Education is at the heart of each of our priorities in the OAS: democracy and governance, development, and security.

Our success as nations and as a hemisphere depends on our commitment to education. While we have made great strides in enrolling more of our nations’ children in school, we have a long way to go toward fulfilling our goal of providing a quality education to every child and young person.

Where do we stand as a hemisphere? The Summit of the Americas sets education goals that are consistent with, but somewhat more ambitious than, the goals of the Millennium Declaration. In brief, the Summit goals are:
- 100 percent completion of primary education by the year 2010;
- 75 percent of young people entering secondary education, with ever-increasing rates of secondary completion;
- Lifelong-learning opportunities for the population as a whole; and
- Gender equity in education.

In general, there have been important advances in education in the region over this period of time, particularly with respect to enrollment and coverage. But unless much greater efforts are made, according to data generated by a project that the Ministers of Education have begun, in only four countries will 95% or more of children of exit age have completed primary school in 2010. And in only three countries, out of 18 for which data are available, will at least 60 percent of 20- to 24-year olds have completed secondary education (in most of the 18, less than half will have done so). Other world regions have made greater strides than we have.

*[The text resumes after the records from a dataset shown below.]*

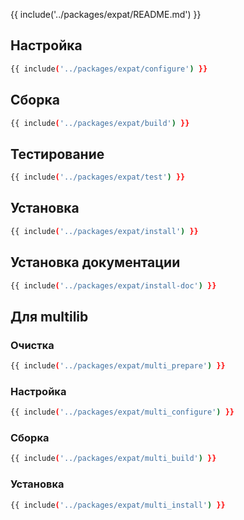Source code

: {{ include('../packages/expat/README.md') }}

## Настройка

```bash 
{{ include('../packages/expat/configure') }}
```

## Сборка

```bash 
{{ include('../packages/expat/build') }}
```

## Тестирование

```bash 
{{ include('../packages/expat/test') }}
```

## Установка

```bash 
{{ include('../packages/expat/install') }}
```

## Установка документации

```bash 
{{ include('../packages/expat/install-doc') }}
```

## Для multilib

### Очистка

```bash 
{{ include('../packages/expat/multi_prepare') }}
```

### Настройка

```bash 
{{ include('../packages/expat/multi_configure') }}
```

### Сборка

```bash 
{{ include('../packages/expat/multi_build') }}
```

### Установка

```bash 
{{ include('../packages/expat/multi_install') }}
```


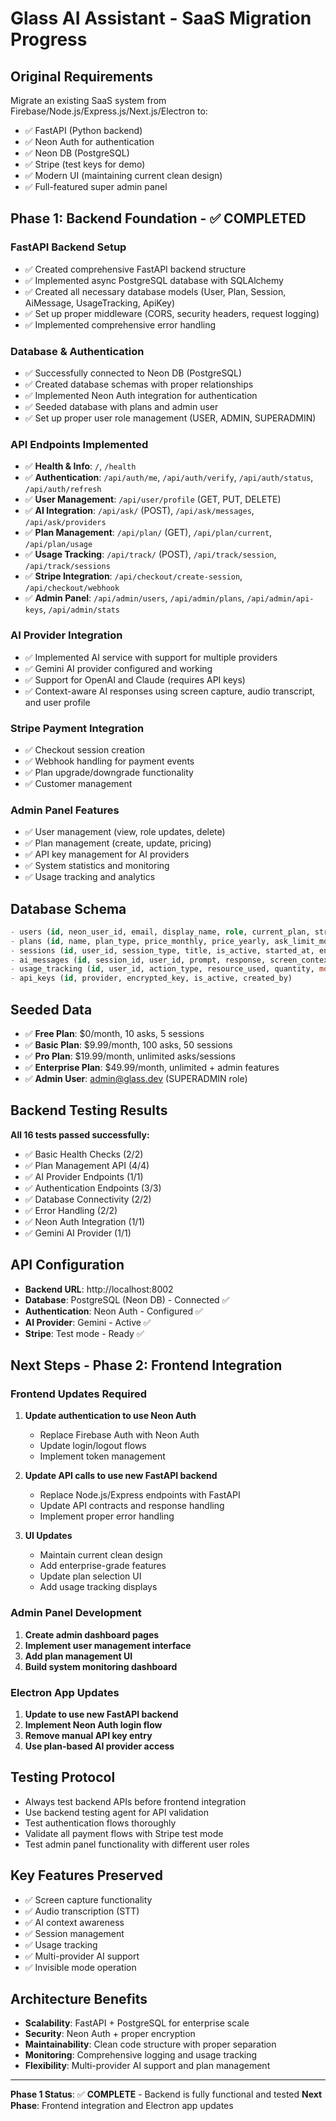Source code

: # Glass AI Assistant - SaaS Migration Progress

## Original Requirements
Migrate an existing SaaS system from Firebase/Node.js/Express.js/Next.js/Electron to:
- ✅ FastAPI (Python backend) 
- ✅ Neon Auth for authentication
- ✅ Neon DB (PostgreSQL)
- ✅ Stripe (test keys for demo)
- ✅ Modern UI (maintaining current clean design)
- ✅ Full-featured super admin panel

## Phase 1: Backend Foundation - ✅ COMPLETED

### FastAPI Backend Setup
- ✅ Created comprehensive FastAPI backend structure
- ✅ Implemented async PostgreSQL database with SQLAlchemy
- ✅ Created all necessary database models (User, Plan, Session, AiMessage, UsageTracking, ApiKey)
- ✅ Set up proper middleware (CORS, security headers, request logging)
- ✅ Implemented comprehensive error handling

### Database & Authentication
- ✅ Successfully connected to Neon DB (PostgreSQL)
- ✅ Created database schemas with proper relationships
- ✅ Implemented Neon Auth integration for authentication
- ✅ Seeded database with plans and admin user
- ✅ Set up proper user role management (USER, ADMIN, SUPERADMIN)

### API Endpoints Implemented
- ✅ **Health & Info**: `/`, `/health`
- ✅ **Authentication**: `/api/auth/me`, `/api/auth/verify`, `/api/auth/status`, `/api/auth/refresh`
- ✅ **User Management**: `/api/user/profile` (GET, PUT, DELETE)
- ✅ **AI Integration**: `/api/ask/` (POST), `/api/ask/messages`, `/api/ask/providers`
- ✅ **Plan Management**: `/api/plan/` (GET), `/api/plan/current`, `/api/plan/usage`
- ✅ **Usage Tracking**: `/api/track/` (POST), `/api/track/session`, `/api/track/sessions`
- ✅ **Stripe Integration**: `/api/checkout/create-session`, `/api/checkout/webhook`
- ✅ **Admin Panel**: `/api/admin/users`, `/api/admin/plans`, `/api/admin/api-keys`, `/api/admin/stats`

### AI Provider Integration
- ✅ Implemented AI service with support for multiple providers
- ✅ Gemini AI provider configured and working
- ✅ Support for OpenAI and Claude (requires API keys)
- ✅ Context-aware AI responses using screen capture, audio transcript, and user profile

### Stripe Payment Integration
- ✅ Checkout session creation
- ✅ Webhook handling for payment events
- ✅ Plan upgrade/downgrade functionality
- ✅ Customer management

### Admin Panel Features
- ✅ User management (view, role updates, delete)
- ✅ Plan management (create, update, pricing)
- ✅ API key management for AI providers
- ✅ System statistics and monitoring
- ✅ Usage tracking and analytics

## Database Schema
```sql
- users (id, neon_user_id, email, display_name, role, current_plan, stripe_customer_id)
- plans (id, name, plan_type, price_monthly, price_yearly, ask_limit_monthly, session_limit_monthly, features)
- sessions (id, user_id, session_type, title, is_active, started_at, ended_at)
- ai_messages (id, session_id, user_id, prompt, response, screen_context, audio_transcript, ai_provider, model_used, tokens_used)
- usage_tracking (id, user_id, action_type, resource_used, quantity, month, year)
- api_keys (id, provider, encrypted_key, is_active, created_by)
```

## Seeded Data
- ✅ **Free Plan**: $0/month, 10 asks, 5 sessions
- ✅ **Basic Plan**: $9.99/month, 100 asks, 50 sessions  
- ✅ **Pro Plan**: $19.99/month, unlimited asks/sessions
- ✅ **Enterprise Plan**: $49.99/month, unlimited + admin features
- ✅ **Admin User**: admin@glass.dev (SUPERADMIN role)

## Backend Testing Results
**All 16 tests passed successfully:**
- ✅ Basic Health Checks (2/2)
- ✅ Plan Management API (4/4)
- ✅ AI Provider Endpoints (1/1)
- ✅ Authentication Endpoints (3/3)
- ✅ Database Connectivity (2/2)
- ✅ Error Handling (2/2)
- ✅ Neon Auth Integration (1/1)
- ✅ Gemini AI Provider (1/1)

## API Configuration
- **Backend URL**: http://localhost:8002
- **Database**: PostgreSQL (Neon DB) - Connected ✅
- **Authentication**: Neon Auth - Configured ✅
- **AI Provider**: Gemini - Active ✅
- **Stripe**: Test mode - Ready ✅

## Next Steps - Phase 2: Frontend Integration

### Frontend Updates Required
1. **Update authentication to use Neon Auth**
   - Replace Firebase Auth with Neon Auth
   - Update login/logout flows
   - Implement token management

2. **Update API calls to use new FastAPI backend**
   - Replace Node.js/Express endpoints with FastAPI
   - Update API contracts and response handling
   - Implement proper error handling

3. **UI Updates**
   - Maintain current clean design
   - Add enterprise-grade features
   - Update plan selection UI
   - Add usage tracking displays

### Admin Panel Development
1. **Create admin dashboard pages**
2. **Implement user management interface**
3. **Add plan management UI**
4. **Build system monitoring dashboard**

### Electron App Updates
1. **Update to use new FastAPI backend**
2. **Implement Neon Auth login flow**
3. **Remove manual API key entry**
4. **Use plan-based AI provider access**

## Testing Protocol
- Always test backend APIs before frontend integration
- Use backend testing agent for API validation
- Test authentication flows thoroughly
- Validate all payment flows with Stripe test mode
- Test admin panel functionality with different user roles

## Key Features Preserved
- ✅ Screen capture functionality
- ✅ Audio transcription (STT)
- ✅ AI context awareness
- ✅ Session management
- ✅ Usage tracking
- ✅ Multi-provider AI support
- ✅ Invisible mode operation

## Architecture Benefits
- **Scalability**: FastAPI + PostgreSQL for enterprise scale
- **Security**: Neon Auth + proper encryption
- **Maintainability**: Clean code structure with proper separation
- **Monitoring**: Comprehensive logging and usage tracking
- **Flexibility**: Multi-provider AI support and plan management

---

**Phase 1 Status**: ✅ **COMPLETE** - Backend is fully functional and tested
**Next Phase**: Frontend integration and Electron app updates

In addition, indicators of quality such as the levels of teacher preparation, investment, and student achievement show that the region is far from achieving its goals and lags behind many other world regions. Perhaps most troubling, enormous disparities continue to exist between more and less advantaged groups; for instance, rural vs. urban schools, low- versus moderate- and high-income families, indigenous groups vs. others. Gender parity is problematic in specific countries, with boys lagging behind on many indicators in the Caribbean and girls trailing in some countries, particularly those with large indigenous populations. These challenges, whose roots lie in questions of equity, are the ones that will determine whether we move forward in development, in democracy, and in security.

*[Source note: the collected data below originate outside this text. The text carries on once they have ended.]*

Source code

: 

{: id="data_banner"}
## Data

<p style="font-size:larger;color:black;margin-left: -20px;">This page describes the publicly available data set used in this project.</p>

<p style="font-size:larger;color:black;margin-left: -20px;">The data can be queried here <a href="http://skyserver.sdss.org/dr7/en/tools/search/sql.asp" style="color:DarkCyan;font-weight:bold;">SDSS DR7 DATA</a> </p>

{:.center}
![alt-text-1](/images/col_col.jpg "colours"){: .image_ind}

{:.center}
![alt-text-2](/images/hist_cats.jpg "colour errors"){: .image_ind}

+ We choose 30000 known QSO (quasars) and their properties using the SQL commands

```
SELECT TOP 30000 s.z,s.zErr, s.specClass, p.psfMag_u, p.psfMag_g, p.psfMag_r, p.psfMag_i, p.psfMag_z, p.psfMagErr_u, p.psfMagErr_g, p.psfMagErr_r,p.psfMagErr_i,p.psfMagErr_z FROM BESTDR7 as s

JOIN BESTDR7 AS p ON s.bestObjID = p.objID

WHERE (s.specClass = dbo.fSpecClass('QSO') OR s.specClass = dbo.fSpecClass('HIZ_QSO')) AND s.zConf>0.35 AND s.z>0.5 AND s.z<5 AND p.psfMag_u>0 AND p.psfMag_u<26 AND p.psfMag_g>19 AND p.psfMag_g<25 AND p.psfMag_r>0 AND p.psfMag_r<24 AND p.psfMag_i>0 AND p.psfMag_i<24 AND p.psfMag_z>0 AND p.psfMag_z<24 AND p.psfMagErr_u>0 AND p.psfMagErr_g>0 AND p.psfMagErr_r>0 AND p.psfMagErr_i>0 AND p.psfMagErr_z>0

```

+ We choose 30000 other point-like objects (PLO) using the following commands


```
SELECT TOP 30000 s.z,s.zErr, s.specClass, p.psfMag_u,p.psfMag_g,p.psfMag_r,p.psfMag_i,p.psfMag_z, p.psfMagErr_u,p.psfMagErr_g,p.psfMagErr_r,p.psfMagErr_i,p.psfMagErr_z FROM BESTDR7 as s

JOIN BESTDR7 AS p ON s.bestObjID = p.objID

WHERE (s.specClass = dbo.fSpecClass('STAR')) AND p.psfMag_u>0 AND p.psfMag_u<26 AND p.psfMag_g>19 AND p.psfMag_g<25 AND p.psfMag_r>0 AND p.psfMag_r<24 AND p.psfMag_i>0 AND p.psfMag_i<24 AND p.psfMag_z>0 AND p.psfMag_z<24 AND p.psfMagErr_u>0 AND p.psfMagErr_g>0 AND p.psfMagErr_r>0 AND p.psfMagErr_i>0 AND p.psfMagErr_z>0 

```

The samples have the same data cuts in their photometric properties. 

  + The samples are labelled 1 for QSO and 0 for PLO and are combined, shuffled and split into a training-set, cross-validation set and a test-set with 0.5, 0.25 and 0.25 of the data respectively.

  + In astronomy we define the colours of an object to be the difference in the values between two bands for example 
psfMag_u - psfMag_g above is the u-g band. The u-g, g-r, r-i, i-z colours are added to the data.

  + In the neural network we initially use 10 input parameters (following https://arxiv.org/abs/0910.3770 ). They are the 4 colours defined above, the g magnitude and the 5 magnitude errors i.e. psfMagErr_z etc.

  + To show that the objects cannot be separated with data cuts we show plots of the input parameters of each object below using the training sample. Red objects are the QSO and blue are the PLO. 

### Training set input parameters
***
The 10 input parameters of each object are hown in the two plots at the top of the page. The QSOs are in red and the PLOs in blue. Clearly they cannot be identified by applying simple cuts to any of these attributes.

Notwithstanding, I wish to pay tribute to the tremendous efforts the CARICOM countries have made in strengthening and harmonizing their education system. A recent World Bank study makes reference to the universal primary enrollment attained by the English-speaking Caribbean by the 1970s and impressive levels of secondary education enrollment by the 1980s. The study noted that the “early emphasis on education is commendable.” Indeed, several countries, including our host Trinidad and Tobago, registered significant improvements in literacy levels during this period. But in the last decade, this trend has not continued, with the region falling behind in skill formation particularly in areas critical for development in the 21st Century and which, to some educators, has impacted the quality of education in the Caribbean. On the positive side, integration has also been at the core of the education system in the Caribbean. This is evidenced by the creation of the Caribbean Examination Council in 1972, to, among other things, conduct examinations and award certificates and diplomas for all secondary school students in the region. On the tertiary level, it is reinforced by the venerable University of the West Indies system, with campuses in Barbados, Jamaica and Trinidad and Tobago and extra-mural departments, specialized colleges or schools in the other CARICOM member states.

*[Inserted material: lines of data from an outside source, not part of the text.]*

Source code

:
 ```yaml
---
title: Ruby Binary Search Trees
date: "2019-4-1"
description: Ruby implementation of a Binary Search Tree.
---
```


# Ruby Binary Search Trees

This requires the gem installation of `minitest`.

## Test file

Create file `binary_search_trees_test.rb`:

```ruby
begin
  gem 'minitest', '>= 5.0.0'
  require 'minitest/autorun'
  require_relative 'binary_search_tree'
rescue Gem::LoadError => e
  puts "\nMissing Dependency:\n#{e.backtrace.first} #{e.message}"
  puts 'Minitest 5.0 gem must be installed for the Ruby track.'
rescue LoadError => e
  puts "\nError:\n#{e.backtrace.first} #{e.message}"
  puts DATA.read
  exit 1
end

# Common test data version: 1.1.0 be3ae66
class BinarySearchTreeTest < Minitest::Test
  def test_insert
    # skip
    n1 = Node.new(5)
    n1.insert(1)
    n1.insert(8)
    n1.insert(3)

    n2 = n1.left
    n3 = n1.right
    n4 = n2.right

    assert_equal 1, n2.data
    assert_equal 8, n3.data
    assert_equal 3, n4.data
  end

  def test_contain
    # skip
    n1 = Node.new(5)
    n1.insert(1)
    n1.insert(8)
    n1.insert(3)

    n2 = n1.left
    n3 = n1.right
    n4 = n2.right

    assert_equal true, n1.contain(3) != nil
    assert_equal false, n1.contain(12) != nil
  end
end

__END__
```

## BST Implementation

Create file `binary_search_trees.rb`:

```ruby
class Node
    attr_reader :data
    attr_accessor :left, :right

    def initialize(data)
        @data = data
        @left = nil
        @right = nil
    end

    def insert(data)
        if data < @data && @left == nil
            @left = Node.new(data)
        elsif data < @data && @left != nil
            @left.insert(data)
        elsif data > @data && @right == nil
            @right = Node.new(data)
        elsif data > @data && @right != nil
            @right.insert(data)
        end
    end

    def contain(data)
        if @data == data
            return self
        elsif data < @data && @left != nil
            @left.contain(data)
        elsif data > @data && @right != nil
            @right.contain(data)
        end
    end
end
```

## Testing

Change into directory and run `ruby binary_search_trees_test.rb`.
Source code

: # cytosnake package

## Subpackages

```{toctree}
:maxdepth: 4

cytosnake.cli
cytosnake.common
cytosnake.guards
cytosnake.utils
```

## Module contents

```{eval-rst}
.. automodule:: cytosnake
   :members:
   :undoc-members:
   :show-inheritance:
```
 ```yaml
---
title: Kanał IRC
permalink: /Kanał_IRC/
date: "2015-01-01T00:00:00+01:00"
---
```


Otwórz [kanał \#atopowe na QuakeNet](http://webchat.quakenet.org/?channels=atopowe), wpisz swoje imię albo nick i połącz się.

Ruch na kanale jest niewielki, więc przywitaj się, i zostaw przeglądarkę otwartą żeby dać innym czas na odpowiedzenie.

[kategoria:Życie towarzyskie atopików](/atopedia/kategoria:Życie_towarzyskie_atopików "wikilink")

This afternoon you were privileged to participate in a seminar on “Education for Democratic Citizenship in the Americas: An Agenda for Action,” jointly organized by the OAS and the Inter-American Development Bank. I understand the presentations were eye-opening. Nearly half of our citizens say they might be prepared to give up democracy for authoritarian rule if that government could deliver a better life for them and their families. And many of our young people are saying that they don’t trust their governments and they are skeptical about participating in the political process. As the Inter-American Democratic Charter recognizes, both education for all and education for democratic citizenship are fundamental to strengthening our democratic institutions.

For the most part, the policy decisions and investments that are required to overcome these challenges lie within countries. The international community can support, help shape, prod, and provide incentives for educational improvement. Only you can make the sometimes difficult decisions and only you know how complex educational reform and improvement are. This meeting is an opportunity for you, with your peers, to share your greatest challenges and most successful programs. We have so much to learn from one another.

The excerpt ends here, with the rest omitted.